The wind turbine tower contained the nacelle and the rotor. These towers can be tubular steel towers, lattice towers, or concrete-steel towers.

Tubular tower:

Most large wind turbines use steel tubes for the tower body. To raise the resistance and be cost-effective, they built conical (i.e. their diameter increases to the bottom of the tower). The towers’ heights are between 20 and 30 meters.

Lattice Tower:

Grid towers have produced using steel profiles. Its main advantage is less cost since a lattice tower requires half of the same pipeline materials with the same resistance. Its only objection is their appearance. However, the use of lattice towers in large and modern wind turbines had abolished.

This article discusses the opportunities and challenges of increasing wind turbine tower height in wind energy.

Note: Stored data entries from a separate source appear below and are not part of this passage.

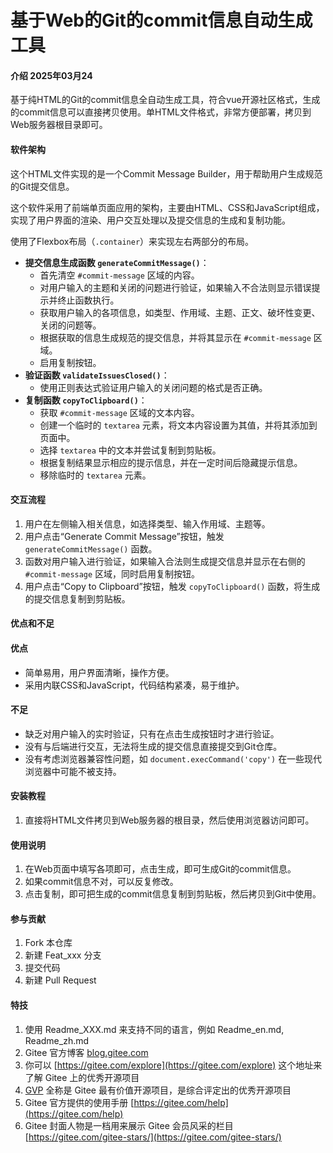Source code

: # 基于Web的Git的commit信息自动生成工具

#### 介绍 2025年03月24
基于纯HTML的Git的commit信息全自动生成工具，符合vue开源社区格式，生成的commit信息可以直接拷贝使用。单HTML文件格式，非常方便部署，拷贝到Web服务器根目录即可。

#### 软件架构
这个HTML文件实现的是一个Commit Message Builder，用于帮助用户生成规范的Git提交信息。

这个软件采用了前端单页面应用的架构，主要由HTML、CSS和JavaScript组成，实现了用户界面的渲染、用户交互处理以及提交信息的生成和复制功能。

使用了Flexbox布局（`.container`）来实现左右两部分的布局。

- **提交信息生成函数 `generateCommitMessage()`**：
    - 首先清空 `#commit-message` 区域的内容。
    - 对用户输入的主题和关闭的问题进行验证，如果输入不合法则显示错误提示并终止函数执行。
    - 获取用户输入的各项信息，如类型、作用域、主题、正文、破坏性变更、关闭的问题等。
    - 根据获取的信息生成规范的提交信息，并将其显示在 `#commit-message` 区域。
    - 启用复制按钮。
- **验证函数 `validateIssuesClosed()`**：
    - 使用正则表达式验证用户输入的关闭问题的格式是否正确。
- **复制函数 `copyToClipboard()`**：
    - 获取 `#commit-message` 区域的文本内容。
    - 创建一个临时的 `textarea` 元素，将文本内容设置为其值，并将其添加到页面中。
    - 选择 `textarea` 中的文本并尝试复制到剪贴板。
    - 根据复制结果显示相应的提示信息，并在一定时间后隐藏提示信息。
    - 移除临时的 `textarea` 元素。

#### 交互流程
1. 用户在左侧输入相关信息，如选择类型、输入作用域、主题等。
2. 用户点击“Generate Commit Message”按钮，触发 `generateCommitMessage()` 函数。
3. 函数对用户输入进行验证，如果输入合法则生成提交信息并显示在右侧的 `#commit-message` 区域，同时启用复制按钮。
4. 用户点击“Copy to Clipboard”按钮，触发 `copyToClipboard()` 函数，将生成的提交信息复制到剪贴板。

#### 优点和不足

#### 优点
- 简单易用，用户界面清晰，操作方便。
- 采用内联CSS和JavaScript，代码结构紧凑，易于维护。

#### 不足
- 缺乏对用户输入的实时验证，只有在点击生成按钮时才进行验证。
- 没有与后端进行交互，无法将生成的提交信息直接提交到Git仓库。
- 没有考虑浏览器兼容性问题，如 `document.execCommand('copy')` 在一些现代浏览器中可能不被支持。


#### 安装教程

1.  直接将HTML文件拷贝到Web服务器的根目录，然后使用浏览器访问即可。

#### 使用说明

1.  在Web页面中填写各项即可，点击生成，即可生成Git的commit信息。
2.  如果commit信息不对，可以反复修改。
3.  点击复制，即可把生成的commit信息复制到剪贴板，然后拷贝到Git中使用。

#### 参与贡献

1.  Fork 本仓库
2.  新建 Feat_xxx 分支
3.  提交代码
4.  新建 Pull Request


#### 特技

1.  使用 Readme\_XXX.md 来支持不同的语言，例如 Readme\_en.md, Readme\_zh.md
2.  Gitee 官方博客 [blog.gitee.com](https://blog.gitee.com)
3.  你可以 [https://gitee.com/explore](https://gitee.com/explore) 这个地址来了解 Gitee 上的优秀开源项目
4.  [GVP](https://gitee.com/gvp) 全称是 Gitee 最有价值开源项目，是综合评定出的优秀开源项目
5.  Gitee 官方提供的使用手册 [https://gitee.com/help](https://gitee.com/help)
6.  Gitee 封面人物是一档用来展示 Gitee 会员风采的栏目 [https://gitee.com/gitee-stars/](https://gitee.com/gitee-stars/)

  • Wind resource quality improves significantly with height above ground. Over large portions of the country, our mesoscale resource data indicate an increase in annual average wind speed of 0.5 to 1.0 meters per second (m/s) when moving from 80 to 110 meters (m) and 1.0 to 1.5 m/s when moving from 80 to 160 m.
  • Wind speed differences translate to sizable capacity factor improvements. Although the observed variance is broad, median capacity factor gains with higher hub heights are estimated at approximately 2 to 4 percentage points when going from 80 to 110 m and an additional 2 to 4 percentage points when going from 110 to 140 m. Between 140 and 160 m, median capacity factor gains are approximately 1 percentage point. Relatively larger gains occur east of the Rocky Mountains, with the greatest gains sprinkled throughout the Heartland, the Midwest, and the Northeast.
  • Based on first-order cost estimates informed by current technology, the most wind-rich regions of the country generally show an economic preference for the lowest considered tower height; higher hub heights (e.g., 110 m and 140 m) are often preferred in more moderate wind speed regions. This result is consistent with industry experience to date.
  • Higher nameplate and lower specific power turbines (e.g., 150 to 175 watts per square meter) also show a general economic preference for the lowest considered tower height; however, these larger turbines require tower heights of at least 110 m. Tower heights of 140 m and in some cases 160 m tend to be preferred in more moderate wind speed areas.
  • Reducing the cost of realizing taller towers is critical to capturing the value of higher wind speeds at higher above ground levels as well as for increasing the viability of wind power in all regions of the country.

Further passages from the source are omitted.